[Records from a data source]
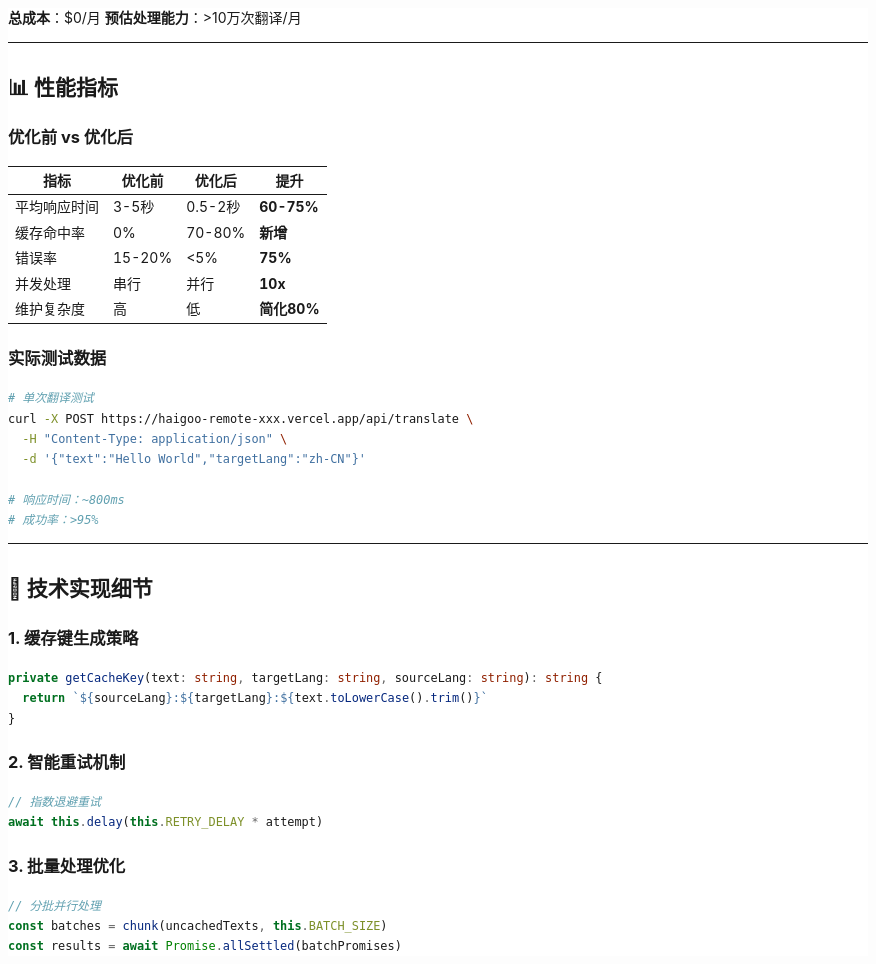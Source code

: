 **总成本**：$0/月
**预估处理能力**：>10万次翻译/月

---

## 📊 性能指标

### 优化前 vs 优化后
| 指标 | 优化前 | 优化后 | 提升 |
|------|--------|--------|------|
| 平均响应时间 | 3-5秒 | 0.5-2秒 | **60-75%** |
| 缓存命中率 | 0% | 70-80% | **新增** |
| 错误率 | 15-20% | <5% | **75%** |
| 并发处理 | 串行 | 并行 | **10x** |
| 维护复杂度 | 高 | 低 | **简化80%** |

### 实际测试数据
```bash
# 单次翻译测试
curl -X POST https://haigoo-remote-xxx.vercel.app/api/translate \
  -H "Content-Type: application/json" \
  -d '{"text":"Hello World","targetLang":"zh-CN"}'

# 响应时间：~800ms
# 成功率：>95%
```

---

## 🔧 技术实现细节

### 1. **缓存键生成策略**
```typescript
private getCacheKey(text: string, targetLang: string, sourceLang: string): string {
  return `${sourceLang}:${targetLang}:${text.toLowerCase().trim()}`
}
```

### 2. **智能重试机制**
```typescript
// 指数退避重试
await this.delay(this.RETRY_DELAY * attempt)
```

### 3. **批量处理优化**
```typescript
// 分批并行处理
const batches = chunk(uncachedTexts, this.BATCH_SIZE)
const results = await Promise.allSettled(batchPromises)
```
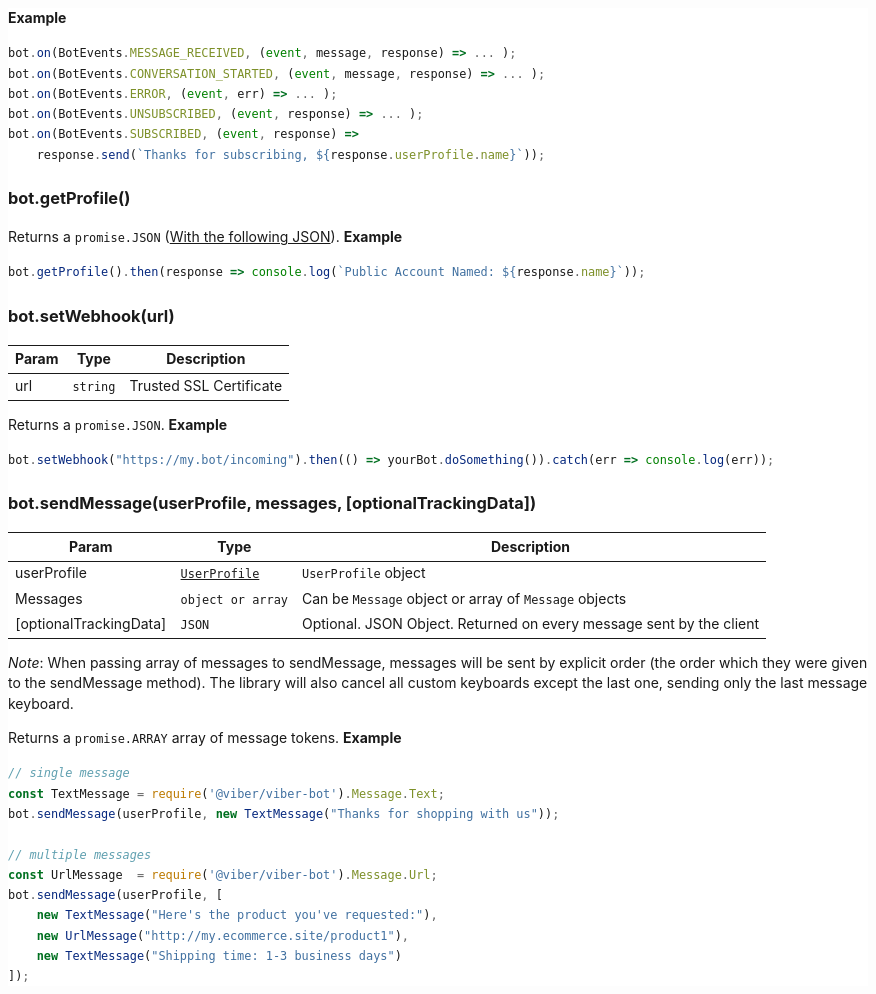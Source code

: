 **Example**
```js
bot.on(BotEvents.MESSAGE_RECEIVED, (event, message, response) => ... );
bot.on(BotEvents.CONVERSATION_STARTED, (event, message, response) => ... );
bot.on(BotEvents.ERROR, (event, err) => ... );
bot.on(BotEvents.UNSUBSCRIBED, (event, response) => ... );
bot.on(BotEvents.SUBSCRIBED, (event, response) =>
    response.send(`Thanks for subscribing, ${response.userProfile.name}`));
```

<a name="getProfile"></a>
### bot.getProfile()
Returns a `promise.JSON` ([With the following JSON](https://developers.viber.com/customer/en/portal/articles/2541122-get-account-info?b_id=15145)). **Example**
```js
bot.getProfile().then(response => console.log(`Public Account Named: ${response.name}`));
```

<a name="setWebhook"></a>
### bot.setWebhook(url)
| Param | Type | Description |
| --- | --- | --- |
| url | `string` | Trusted SSL Certificate |

Returns a `promise.JSON`. **Example**
```js
bot.setWebhook("https://my.bot/incoming").then(() => yourBot.doSomething()).catch(err => console.log(err));
```

<a name="sendMessage"></a>
### bot.sendMessage(userProfile, messages, [optionalTrackingData])
| Param | Type | Description |
| --- | --- | --- |
| userProfile | [`UserProfile`](#UserProfile) | `UserProfile` object |
| Messages | `object or array` | Can be `Message` object or array of `Message` objects |
| [optionalTrackingData] | `JSON` | Optional. JSON Object. Returned on every message sent by the client |

*Note*: When passing array of messages to sendMessage, messages will be sent by explicit order (the order which they were given to the sendMessage method). The library will also cancel all custom keyboards except the last one, sending only the last message keyboard.

Returns a `promise.ARRAY` array of message tokens. **Example**
```js
// single message
const TextMessage = require('@viber/viber-bot').Message.Text;
bot.sendMessage(userProfile, new TextMessage("Thanks for shopping with us"));

// multiple messages
const UrlMessage  = require('@viber/viber-bot').Message.Url;
bot.sendMessage(userProfile, [
    new TextMessage("Here's the product you've requested:"),
    new UrlMessage("http://my.ecommerce.site/product1"),
    new TextMessage("Shipping time: 1-3 business days")
]);
```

## Exercise
What lines above contain the word "name"? Please copy each one.

## Result for this exercise
    response.send(`Thanks for subscribing, ${response.userProfile.name}`));
<a name="getProfile"></a>
bot.getProfile().then(response => console.log(`Public Account Named: ${response.name}`));
<a name="setWebhook"></a>
<a name="sendMessage"></a>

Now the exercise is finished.